The former gasification plant was demolished in 1958 and is currently home to a small substation. National Grid representatives assured the people in attendance at the meeting that there will be no harmful effects and that officials have taken every preventive measure possible to ensure public safety.
Those safety measures include regular air monitoring by six air-monitoring units, installation of soil gas vapor controls, and preliminary surveying to make sure there are no active gas or electric lines at the site.
The two-foot cap will consist of 18 inches of certified clean sand followed by six inches of gravel and topped off at the surface with six inches of topsoil.
Some members of the community, however, think that the safety measures are not safe enough.
There is growing opposition to trucking the dirt off the peninsula. Opponents want the dirt to be put on barges and carted through Jamaica Bay, rather than trucked through the local streets.
Democratic District Leader Lew Simon, who was not present at Pheffer's meeting, is one of those opposed to trucking the toxic soil.
He is furious at the fact that they would even think about carting the contaminated dirt through the streets of Rockaway.
"I am absolutely against the trucking of contaminated dirt through the community," Simon said. "They don't want to spend the extra money to barge it away. They don't care about this community."
Simon continued to say he would prefer the project take longer to complete by using barges than transporting the dirt by truck.
However, he did mention that the last time the ground was dug into, the smell was unbearable.
"My eyes were burning, my throat became sore, and the smell was horrible," he said.
National Grid insists that no one will smell anything because the tent will block out any fumes and harmful odors.
In response, a National Grid spokesperson stated that a plan that included barges would severely limit its disposal options and would put the public and the ecosystem of Jamaica Bay at terrible risk. In addition, trucks waiting to unload on the barges would cause Beach Channel Drive to be closed on a daily basis, because the dirt would have to be hauled across the busy street to get to the barge.
Tom Campbell, a spokesperson for National Grid, said that they were concerned with spillage, and the complexity of the option would become more labor-intensive and would require more frequent traffic closures as trucks cross Beach Channel Drive to get to the barge area on the water side of the busy east-west street.
"It is a real safety concern for us, and trucks going across Beach Channel Drive continuously were an issue as well," he said.
Jonathan Gaska, Community Board 14 District Manager, and Pheffer both agree that the barge may not be as effective a method as they once thought.

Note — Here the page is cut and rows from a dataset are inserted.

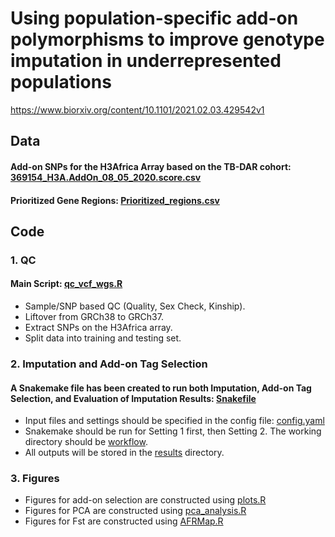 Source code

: # Using population-specific add-on polymorphisms to improve genotype imputation in underrepresented populations
https://www.biorxiv.org/content/10.1101/2021.02.03.429542v1

## Data  
#### Add-on SNPs for the H3Africa Array based on the TB-DAR cohort: [369154_H3A.AddOn_08_05_2020.score.csv](./results/369154_H3A.AddOn_08_05_2020.score.csv)
#### Prioritized Gene Regions: [Prioritized_regions.csv](./data/Prioritized_regions.csv)

## Code
### 1. QC
#### Main Script: [qc_vcf_wgs.R](./src/QC/qc_vcf_wgs.R)
   - Sample/SNP based QC (Quality, Sex Check, Kinship).
   - Liftover from GRCh38 to GRCh37.
   - Extract SNPs on the H3Africa array.
   - Split data into training and testing set.

### 2. Imputation and Add-on Tag Selection 
#### A Snakemake file has been created to run both Imputation, Add-on Tag Selection, and Evaluation of Imputation Results: [Snakefile](./workflow/Snakefile)
  - Input files and settings should be specified in the config file: [config.yaml](./config/config.yaml)
  - Snakemake should be run for Setting 1 first, then Setting 2. The working directory should be [workflow](./workflow). 
  - All outputs will be stored in the [results](./results) directory. 

### 3. Figures
  - Figures for add-on selection are constructed using [plots.R](./workflow/scripts/plots/plots.R)
  - Figures for PCA are constructed using [pca_analysis.R](./workflow/scripts/PCA/pca_analysis.R)
  - Figures for Fst are constructed using [AFRMap.R](./workflow/scripts/Fst/AFRMap.R)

"If anything would spill, it would damage Jamaica Bay, but we had originally asked for this," Gaska said. "Now I see why this is not an effective option."
Area residents can expect to receive an informational packet in the mail, explaining in depth the nature of National Grid's plans to clean up the site.
The future of the site is still unknown, but according to Gaska, the area is zoned primarily for commercial use only and he would be surprised to see homes go up on top of the site.